Welcome to the pymportx documentation site!

pymportx is a Python package designed for fast gene count estimation using transcript quantification files generated by pseudoalignment or quasi-mapping tools. It is a Python adaptation of the widely-used tximport R package from Bioconductor.

Based on the tximport R package, it offers the equivalent benefits, including:

  • Adjusts for potential variations in gene length between samples.
  • Its upstream quantification methods (Salmon, Sailfish, Kallisto, and RSEM) are significantly faster and computationally lighter compared to alignment-based methods that require storage of BAM files.
  • Increased sensitivity is achieved by retaining fragments capable of aligning to multiple genes with homologous sequences.

Prerequisites


Before installing pymportx, ensure you have the following prerequisites:

  • Python 3.6 or later: You can download it from the official Python website.
  • pip: The Python package installer. You can install pip by following the instructions here.

Installation


You can install pymportx via pip, the recommended Python package manager. Follow the steps below to install the package:

1. Open a terminal or command prompt

Open your terminal (Linux/macOS) or command prompt (Windows).
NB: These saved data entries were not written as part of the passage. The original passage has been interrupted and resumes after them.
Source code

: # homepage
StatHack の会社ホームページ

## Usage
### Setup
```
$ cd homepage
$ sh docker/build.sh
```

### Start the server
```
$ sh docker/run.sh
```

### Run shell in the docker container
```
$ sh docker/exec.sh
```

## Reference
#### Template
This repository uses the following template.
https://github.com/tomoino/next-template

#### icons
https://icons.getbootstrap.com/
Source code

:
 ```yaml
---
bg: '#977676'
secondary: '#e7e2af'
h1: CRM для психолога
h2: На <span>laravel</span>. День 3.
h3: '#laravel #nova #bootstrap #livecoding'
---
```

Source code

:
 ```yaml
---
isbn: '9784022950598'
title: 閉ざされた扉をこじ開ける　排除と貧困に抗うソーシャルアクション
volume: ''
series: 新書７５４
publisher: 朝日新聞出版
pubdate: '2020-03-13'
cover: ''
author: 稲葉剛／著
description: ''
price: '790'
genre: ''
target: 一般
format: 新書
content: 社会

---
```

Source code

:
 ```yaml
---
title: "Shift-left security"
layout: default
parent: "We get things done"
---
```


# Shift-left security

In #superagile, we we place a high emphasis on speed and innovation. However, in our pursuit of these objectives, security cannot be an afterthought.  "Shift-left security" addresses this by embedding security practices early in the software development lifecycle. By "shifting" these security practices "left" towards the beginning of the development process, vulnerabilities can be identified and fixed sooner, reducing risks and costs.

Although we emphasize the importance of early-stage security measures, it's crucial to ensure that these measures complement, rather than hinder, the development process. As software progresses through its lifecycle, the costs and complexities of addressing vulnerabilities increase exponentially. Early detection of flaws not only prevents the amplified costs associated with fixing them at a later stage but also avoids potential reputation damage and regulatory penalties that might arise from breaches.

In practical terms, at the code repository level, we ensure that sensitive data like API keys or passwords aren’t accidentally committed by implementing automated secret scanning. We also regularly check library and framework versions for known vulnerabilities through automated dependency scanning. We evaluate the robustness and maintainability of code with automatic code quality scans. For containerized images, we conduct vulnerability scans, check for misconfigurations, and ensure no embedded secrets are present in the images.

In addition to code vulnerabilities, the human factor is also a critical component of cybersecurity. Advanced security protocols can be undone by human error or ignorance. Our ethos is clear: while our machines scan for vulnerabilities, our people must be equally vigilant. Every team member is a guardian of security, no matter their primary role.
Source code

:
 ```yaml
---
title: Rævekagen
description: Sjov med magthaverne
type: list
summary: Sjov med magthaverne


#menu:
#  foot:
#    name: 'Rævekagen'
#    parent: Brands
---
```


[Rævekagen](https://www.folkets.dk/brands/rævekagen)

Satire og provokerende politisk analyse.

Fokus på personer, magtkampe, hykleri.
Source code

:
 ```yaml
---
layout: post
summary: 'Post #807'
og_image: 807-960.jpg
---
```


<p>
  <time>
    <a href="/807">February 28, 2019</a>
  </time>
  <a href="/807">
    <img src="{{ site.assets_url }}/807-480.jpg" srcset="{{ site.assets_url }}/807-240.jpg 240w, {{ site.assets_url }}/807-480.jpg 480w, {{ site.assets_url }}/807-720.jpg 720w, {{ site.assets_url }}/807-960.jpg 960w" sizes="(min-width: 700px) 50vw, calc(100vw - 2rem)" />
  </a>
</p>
2. Run the following command

Install pymportx by executing the following pip command:

pip install pymportx

Data Preparation


We will start by creating a list of paths for each sample contained in the output directory of the upstream quantification method used:

folders = ["quant_FilePath_Sample1", "quant_FilePath_Sample2", ...]
#OR
folders = list("quant_FilePath_Sample1", "quant_FilePath_Sample2", ...)

Next, the path to a two column transcript annotation file in .csv format must be provided:

tx2gene = "path/to/tx2gene.csv"

Its first column should contain transcript IDs, while the second one must contain gene IDs, as shown below:

Tx2gene DataFrame

Usage tutorial


Salmon

Use the main function salmon.read_salmon() with the appropriate arguments described in the pymportx section.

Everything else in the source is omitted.